Dissertation/Thesis Abstract

Rapid Learning with Stochastic Focus of Attention
by Pelossof, Raphael A., Ph.D., Columbia University, 2011, 85; 3451712
Abstract (Summary)

We present a method to determine when to stop the evaluation of a decision-making process. The method determines to stop the evaluation process when the result of the full evaluation is obvious. This trait is highly desirable for margin-based Machine Learning algorithms where a classifier traditionally evaluates all the features for every example. However, some examples are easier to classify than others, a phenomenon which is characterized by the event when most of the features agree on the class of an example. By stopping the feature evaluation when encountering an easy to classify example, a margin-based Machine Learning algorithm can achieve substantial reduction in running times.

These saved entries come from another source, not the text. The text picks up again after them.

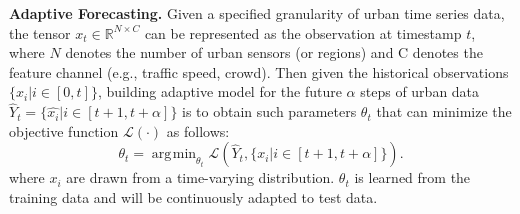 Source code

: \documentclass[sigconf]{acmart}
\begin{document}
\noindent\textbf{Adaptive Forecasting.} Given a specified granularity of urban time series data, the tensor $x_{t}\in \mathbb{R}^{N\times C}$ can be represented as the observation at timestamp $t$, where $N$ denotes the number of urban sensors (or regions) and C denotes the feature channel (e.g., traffic speed, crowd). Then given the historical observations $\{x_{i}|i\in[0,t]\}$, building adaptive model for the future $\alpha$ steps of urban data $\hat{Y}_{t} = \{\hat{x_{i}}|i\in[t+1,t+\alpha]\}$ is to obtain such parameters $\theta_{t}$ that can minimize the objective function $\mathcal{L(\cdot)}$ as follows:
\begin{equation}
\theta_{t} = \mathop{\arg\!min}_{\theta_{t}}{\mathcal{L}(\hat{Y}_{t},\{x_{i}|i\in[t+1,t+\alpha]\})}.
\end{equation}
where $x_{i}$ are drawn from a time-varying distribution. $\theta_{t}$ is learned from the training data and will be continuously adapted to test data.
\end{document}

To determine when to stop the feature evaluation, we develop a set of novel sequential tests, the Sequential Thresholded Sum Tests (STST). These tests stop the partial evaluation of the sum when the result of the full summation is guaranteed with high probability. By making different assumptions on the data and the features different tests arise. In general we look at the feature evaluation process as a random walk and apply different Brownian motion early stopping inequalities to determine when to stop the walk. From these inequalities we derive a family of stopping thresholds for sequential feature evaluations under different assumptions.

We demonstrate the effectiveness of the different STST by speeding up several Online Learning algorithms on synthetic and real data.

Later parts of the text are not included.